Just as in Pristina, the center of Tirana is adorned with a statue of Skanderbeg on horseback. This Skanderbeg has a long strip of grass to himself, called Skanderbeg Square. The Skanderbeg in Pristina is currently hosting a viewing area for the 2016 UEFA "football" championships. Kosovo is still not eligible to compete in international sports, so the Kosovars I have met are loyal supporters of the Albanian team. In fact, there is currently a life-size cutout of the Albanian team standing at the feet of Skanderbeg's horse. Present day national heroes standing before a national hero of the past.
On
On Saturday it was still hot in Tirana. I decided to visit Mount Dejti, a fifteen minute cable car ride outside of the city. There is a hotel and restaurant on the mountain. I spent a few hours hiking in the morning. The only other people I met on the trails were a Swedish family who live in Tirana for half the year. It is always fun to meet other Swedes around the world, as there are so few of us. I got a bit lost on the mountain, and came across a quaint sign and fence warning me that I was about to enter a military zone. Since it was a hot, hazy day in Tirana, the photos from the mountaintop did not turn out very well. I then took the cable car back into the city. I was once humiliated on a hike in Yosemite, when one of my companions led me to believe that a trolley would take us back down the mountain after we reached the peak. Thirteen years later I have yet to live down my gullibility from this instance. Luckily, on this mountain there was transportation available to take me back down into the city.

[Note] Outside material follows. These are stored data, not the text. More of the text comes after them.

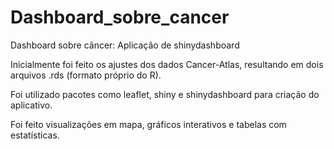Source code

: # Dashboard_sobre_cancer
Dashboard sobre câncer: Aplicação de shinydashboard

Inicialmente foi feito os ajustes dos dados Cancer-Atlas, resultando em dois arquivos .rds (formato próprio do R).

Foi utilizado pacotes como leaflet, shiny e shinydashboard para criação do aplicativo.

Foi feito visualizações em mapa, gráficos interativos e tabelas com estatísticas.
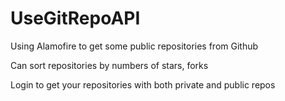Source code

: # UseGitRepoAPI
Using Alamofire to get some public repositories from Github

Can sort repositories by numbers of stars, forks

Login to get your repositories with both private and public repos
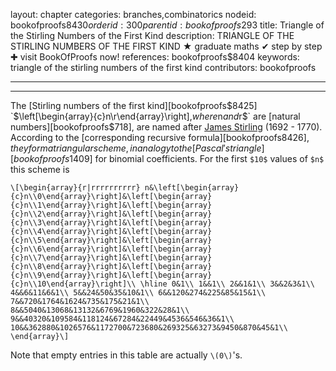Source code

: layout: chapter
categories: branches,combinatorics
nodeid: bookofproofs$8430
orderid: 300
parentid: bookofproofs$293
title: Triangle of the Stirling Numbers of the First Kind
description: TRIANGLE OF THE STIRLING NUMBERS OF THE FIRST KIND ★ graduate maths ✔ step by step ✚ visit BookOfProofs now!
references: bookofproofs$8404
keywords: triangle of the stirling numbers of the first kind
contributors: bookofproofs


---


---

The [Stirling numbers of the first kind][bookofproofs$8425] `$\left[\begin{array}{c}n\\r\end{array}\right],$` where `$n$` and `$r$` are [natural numbers][bookofproofs$718], are named after 
<a href="https://mathshistory.st-andrews.ac.uk/Biographies/Stirling/">James Stirling</a> (1692 - 1770). According to the [corresponding recursive formula][bookofproofs$8426], they form a triangular scheme, in analogy to the [Pascal's triangle][bookofproofs$1409] for binomial coefficients. For the first `$10$` values of `$n$` this scheme is

`\[\begin{array}{r|rrrrrrrrrr}
n&\left[\begin{array}{c}n\\0\end{array}\right]&\left[\begin{array}{c}n\\1\end{array}\right]&\left[\begin{array}{c}n\\2\end{array}\right]&\left[\begin{array}{c}n\\3\end{array}\right]&\left[\begin{array}{c}n\\4\end{array}\right]&\left[\begin{array}{c}n\\5\end{array}\right]&\left[\begin{array}{c}n\\6\end{array}\right]&\left[\begin{array}{c}n\\7\end{array}\right]&\left[\begin{array}{c}n\\8\end{array}\right]&\left[\begin{array}{c}n\\9\end{array}\right]&\left[\begin{array}{c}n\\10\end{array}\right]\\
\hline
0&1\\
1&&1\\
2&&1&1\\
3&&2&3&1\\
4&&6&11&6&1\\
5&&24&50&35&10&1\\
6&&120&274&225&85&15&1\\
7&&720&1764&1624&735&175&21&1\\
8&&5040&13068&13132&6769&1960&322&28&1\\
9&&40320&109584&118124&67284&22449&4536&546&36&1\\
10&&362880&1026576&1172700&723680&269325&63273&9450&870&45&1\\
\end{array}\]`

Note that empty entries in this table are actually `\(0\)`'s.
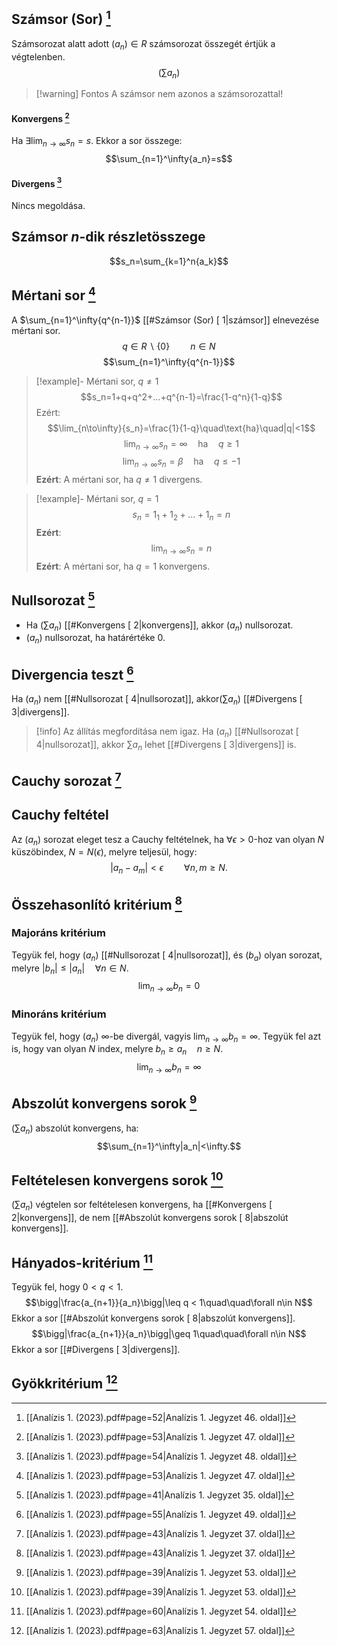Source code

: ## Számsor (Sor) [^1]
Számsorozat alatt adott $(a_n)\in R$ számsorozat összegét értjük a végtelenben.
$$\bigg(\sum{a_n}\bigg)$$
> [!warning] Fontos
> A számsor nem azonos a számsorozattal!
#### Konvergens [^2]
Ha $\exists\lim_{n\to\infty}{s_n}=s$. Ekkor a sor összege:
$$\sum_{n=1}^\infty{a_n}=s$$
#### Divergens [^3]
Nincs megoldása.
## Számsor $n$-dik részletösszege
$$s_n=\sum_{k=1}^n{a_k}$$
## Mértani sor [^2]
A $\sum_{n=1}^\infty{q^{n-1}}$ [[#Számsor (Sor) [ 1|számsor]] elnevezése mértani sor.
$$q\in R\backslash\{0\}\quad\quad n\in N$$
$$\sum_{n=1}^\infty{q^{n-1}}$$
> [!example]- Mértani sor, $q≠1$
> $$s_n=1+q+q^2+…+q^{n-1}=\frac{1-q^n}{1-q}$$
> Ezért:
> $$\lim_{n\to\infty}{s_n}=\frac{1}{1-q}\quad\text{ha}\quad|q|<1$$
> $$\lim_{n\to\infty}{s_n}=\infty\quad\text{ha}\quad q\geq1$$
> $$\lim_{n\to\infty}{s_n}=\beta\quad\text{ha}\quad q\leq-1$$
> **Ezért**:
> A mértani sor, ha $q≠1$ divergens.

> [!example]- Mértani sor, $q=1$
> $$s_n=1_1+1_2+…+1_n=n$$
> **Ezért**:
> $$\lim_{n\to\infty}{s_n}=n$$
> **Ezért**:
> A mértani sor, ha $q=1$ konvergens.
## Nullsorozat [^4]
- Ha $(\sum a_n)$ [[#Konvergens [ 2|konvergens]], akkor $(a_n)$ nullsorozat.
- $(a_n)$ nullsorozat, ha határértéke $0$.
## Divergencia teszt [^5]
Ha $(a_n)$ nem [[#Nullsorozat [ 4|nullsorozat]], akkor$(\sum a_n)$ [[#Divergens [ 3|divergens]].

> [!info]
> Az állítás megfordítása nem igaz.
> Ha $(a_n)$ [[#Nullsorozat [ 4|nullsorozat]], akkor $\sum a_n$ lehet [[#Divergens [ 3|divergens]] is.
## Cauchy sorozat [^6]
## Cauchy feltétel
Az $(a_n)$ sorozat eleget tesz a Cauchy feltételnek, ha $\forall\epsilon>0$-hoz van olyan $N$ küszöbindex, $N=N(\epsilon)$, melyre teljesül, hogy:
$$|a_n-a_m|<\epsilon\quad\quad\forall n,m\geq N.$$
## Összehasonlító kritérium [^7]
### Majoráns kritérium
Tegyük fel, hogy $(a_n)$ [[#Nullsorozat [ 4|nullsorozat]], és $(b_a)$ olyan sorozat, melyre $|b_n|\leq|a_n|\quad\forall n\in N$.
$$\lim_{n\to\infty}{b_n}=0$$
### Minoráns kritérium
Tegyük fel, hogy $(a_n)$ $\infty$-be divergál, vagyis $\lim_{n\to\infty}{b_n}=\infty$. Tegyük fel azt is, hogy van olyan $N$ index, melyre $b_n\geq a_n\quad n\geq N$.
$$\lim_{n\to\infty}{b_n}=\infty$$
## Abszolút konvergens sorok [^8]
$\big(\sum{a_n}\big)$ abszolút konvergens, ha:
$$\sum_{n=1}^\infty|a_n|<\infty.$$
## Feltételesen konvergens sorok [^8]
$\big(\sum{a_n}\big)$ végtelen sor feltételesen konvergens, ha [[#Konvergens [ 2|konvergens]], de nem [[#Abszolút konvergens sorok [ 8|abszolút konvergens]].
## Hányados-kritérium [^9]
Tegyük fel, hogy $0<q<1$.
$$\bigg|\frac{a_{n+1}}{a_n}\bigg|\leq q < 1\quad\quad\forall n\in N$$
Ekkor a sor [[#Abszolút konvergens sorok [ 8|abszolút konvergens]].
$$\bigg|\frac{a_{n+1}}{a_n}\bigg|\geq 1\quad\quad\forall n\in N$$
Ekkor a sor [[#Divergens [ 3|divergens]].
## Gyökkritérium [^10]

[^1]: [[Analízis 1. (2023).pdf#page=52|Analízis 1. Jegyzet 46. oldal]]
[^2]: [[Analízis 1. (2023).pdf#page=53|Analízis 1. Jegyzet 47. oldal]]
[^3]: [[Analízis 1. (2023).pdf#page=54|Analízis 1. Jegyzet 48. oldal]]
[^4]: [[Analízis 1. (2023).pdf#page=41|Analízis 1. Jegyzet 35. oldal]]
[^5]: [[Analízis 1. (2023).pdf#page=55|Analízis 1. Jegyzet 49. oldal]]
[^6]: [[Analízis 1. (2023).pdf#page=43|Analízis 1. Jegyzet 37. oldal]]
[^7]: [[Analízis 1. (2023).pdf#page=43|Analízis 1. Jegyzet 37. oldal]]
[^8]: [[Analízis 1. (2023).pdf#page=39|Analízis 1. Jegyzet 53. oldal]]
[^9]: [[Analízis 1. (2023).pdf#page=60|Analízis 1. Jegyzet 54. oldal]]
[^10]: [[Analízis 1. (2023).pdf#page=63|Analízis 1. Jegyzet 57. oldal]]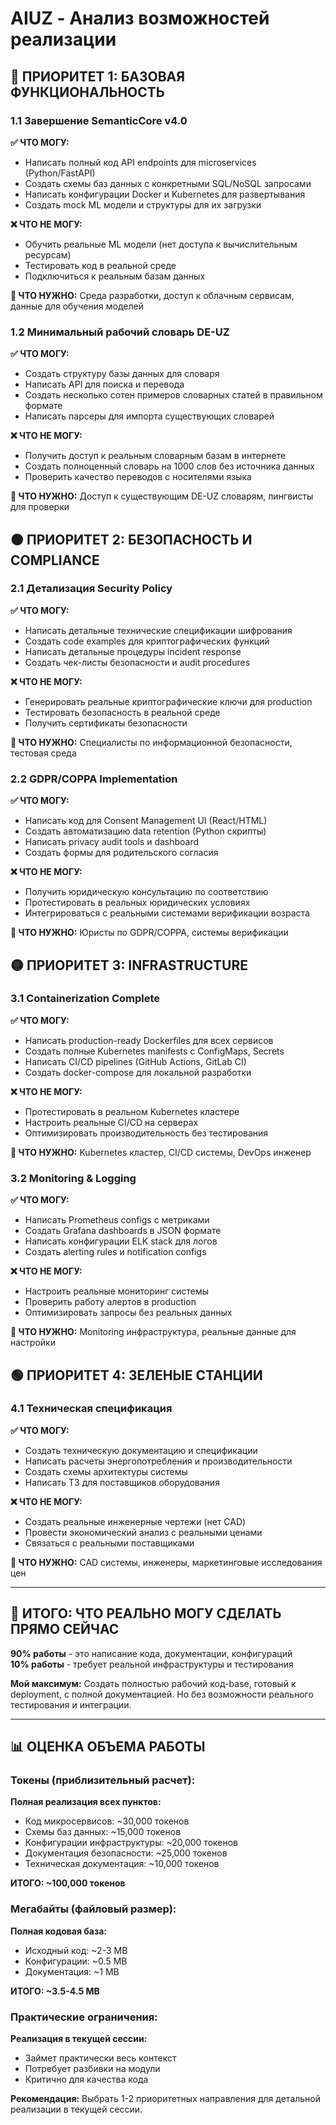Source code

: # AIUZ - Анализ возможностей реализации

## 🔴 ПРИОРИТЕТ 1: БАЗОВАЯ ФУНКЦИОНАЛЬНОСТЬ

### 1.1 Завершение SemanticCore v4.0

**✅ ЧТО МОГУ:**

* Написать полный код API endpoints для microservices (Python/FastAPI)
* Создать схемы баз данных с конкретными SQL/NoSQL запросами
* Написать конфигурации Docker и Kubernetes для развертывания
* Создать mock ML модели и структуры для их загрузки

**❌ ЧТО НЕ МОГУ:**

* Обучить реальные ML модели (нет доступа к вычислительным ресурсам)
* Тестировать код в реальной среде
* Подключиться к реальным базам данных

**🔧 ЧТО НУЖНО:** Среда разработки, доступ к облачным сервисам, данные для обучения моделей

### 1.2 Минимальный рабочий словарь DE-UZ

**✅ ЧТО МОГУ:**

* Создать структуру базы данных для словаря
* Написать API для поиска и перевода
* Создать несколько сотен примеров словарных статей в правильном формате
* Написать парсеры для импорта существующих словарей

**❌ ЧТО НЕ МОГУ:**

* Получить доступ к реальным словарным базам в интернете
* Создать полноценный словарь на 1000 слов без источника данных
* Проверить качество переводов с носителями языка

**🔧 ЧТО НУЖНО:** Доступ к существующим DE-UZ словарям, лингвисты для проверки

## 🟠 ПРИОРИТЕТ 2: БЕЗОПАСНОСТЬ И COMPLIANCE

### 2.1 Детализация Security Policy

**✅ ЧТО МОГУ:**

* Написать детальные технические спецификации шифрования
* Создать code examples для криптографических функций
* Написать детальные процедуры incident response
* Создать чек-листы безопасности и audit procedures

**❌ ЧТО НЕ МОГУ:**

* Генерировать реальные криптографические ключи для production
* Тестировать безопасность в реальной среде
* Получить сертификаты безопасности

**🔧 ЧТО НУЖНО:** Специалисты по информационной безопасности, тестовая среда

### 2.2 GDPR/COPPA Implementation

**✅ ЧТО МОГУ:**

* Написать код для Consent Management UI (React/HTML)
* Создать автоматизацию data retention (Python скрипты)
* Написать privacy audit tools и dashboard
* Создать формы для родительского согласия

**❌ ЧТО НЕ МОГУ:**

* Получить юридическую консультацию по соответствию
* Протестировать в реальных юридических условиях
* Интегрироваться с реальными системами верификации возраста

**🔧 ЧТО НУЖНО:** Юристы по GDPR/COPPA, системы верификации

## 🟡 ПРИОРИТЕТ 3: INFRASTRUCTURE

### 3.1 Containerization Complete

**✅ ЧТО МОГУ:**

* Написать production-ready Dockerfiles для всех сервисов
* Создать полные Kubernetes manifests с ConfigMaps, Secrets
* Написать CI/CD pipelines (GitHub Actions, GitLab CI)
* Создать docker-compose для локальной разработки

**❌ ЧТО НЕ МОГУ:**

* Протестировать в реальном Kubernetes кластере
* Настроить реальные CI/CD на серверах
* Оптимизировать производительность без тестирования

**🔧 ЧТО НУЖНО:** Kubernetes кластер, CI/CD системы, DevOps инженер

### 3.2 Monitoring & Logging

**✅ ЧТО МОГУ:**

* Написать Prometheus configs с метриками
* Создать Grafana dashboards в JSON формате
* Написать конфигурации ELK stack для логов
* Создать alerting rules и notification configs

**❌ ЧТО НЕ МОГУ:**

* Настроить реальные мониторинг системы
* Проверить работу алертов в production
* Оптимизировать запросы без реальных данных

**🔧 ЧТО НУЖНО:** Monitoring инфраструктура, реальные данные для настройки

## 🟢 ПРИОРИТЕТ 4: ЗЕЛЕНЫЕ СТАНЦИИ

### 4.1 Техническая спецификация

**✅ ЧТО МОГУ:**

* Создать техническую документацию и спецификации
* Написать расчеты энергопотребления и производительности
* Создать схемы архитектуры системы
* Написать ТЗ для поставщиков оборудования

**❌ ЧТО НЕ МОГУ:**

* Создать реальные инженерные чертежи (нет CAD)
* Провести экономический анализ с реальными ценами
* Связаться с реальными поставщиками

**🔧 ЧТО НУЖНО:** CAD системы, инженеры, маркетинговые исследования цен

***

## 🎯 ИТОГО: ЧТО РЕАЛЬНО МОГУ СДЕЛАТЬ ПРЯМО СЕЙЧАС

**90% работы** - это написание кода, документации, конфигураций\
**10% работы** - требует реальной инфраструктуры и тестирования

**Мой максимум:** Создать полностью рабочий код-base, готовый к deployment, с полной документацией. Но без возможности реального тестирования и интеграции.

***

## 📊 ОЦЕНКА ОБЪЕМА РАБОТЫ

### Токены (приблизительный расчет):

**Полная реализация всех пунктов:**

* Код микросервисов: \~30,000 токенов
* Схемы баз данных: \~15,000 токенов
* Конфигурации инфраструктуры: \~20,000 токенов
* Документация безопасности: \~25,000 токенов
* Техническая документация: \~10,000 токенов

**ИТОГО: \~100,000 токенов**

### Мегабайты (файловый размер):

**Полная кодовая база:**

* Исходный код: \~2-3 MB
* Конфигурации: \~0.5 MB
* Документация: \~1 MB

**ИТОГО: \~3.5-4.5 MB**

### Практические ограничения:

**Реализация в текущей сессии:**

* Займет практически весь контекст
* Потребует разбивки на модули
* Критично для качества кода

**Рекомендация:** Выбрать 1-2 приоритетных направления для детальной реализации в текущей сессии.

Whenever I retreated to the hostel to escape the heat and charge my phone, the owner would talk to me about Albania. He pointed out the ugly apartment building behind the hostel, and told me it was built by the communist government after it seized the majority of his family's land. He also told me about how Albanians were not allowed to leave the country during this time, though his father was able to travel as a part of the national football team. He also described what he considered to be the main difference between Albanians in Kosovo and Albania. "In Kosovo the people work very hard. People are not so hard here; they are soft. Well, not in Tirana," he said, as he lay on the couch between his first and second nap of the day. "But everyone outside the city is soft."
Despite the heat, and being forced to shower more than I would like, Tirana is my favorite city that I have visited so far in the Western Balkans. It is a beautiful city. The architecture is more impressive than in Pristina, and not as garish as the architecture in Skopje.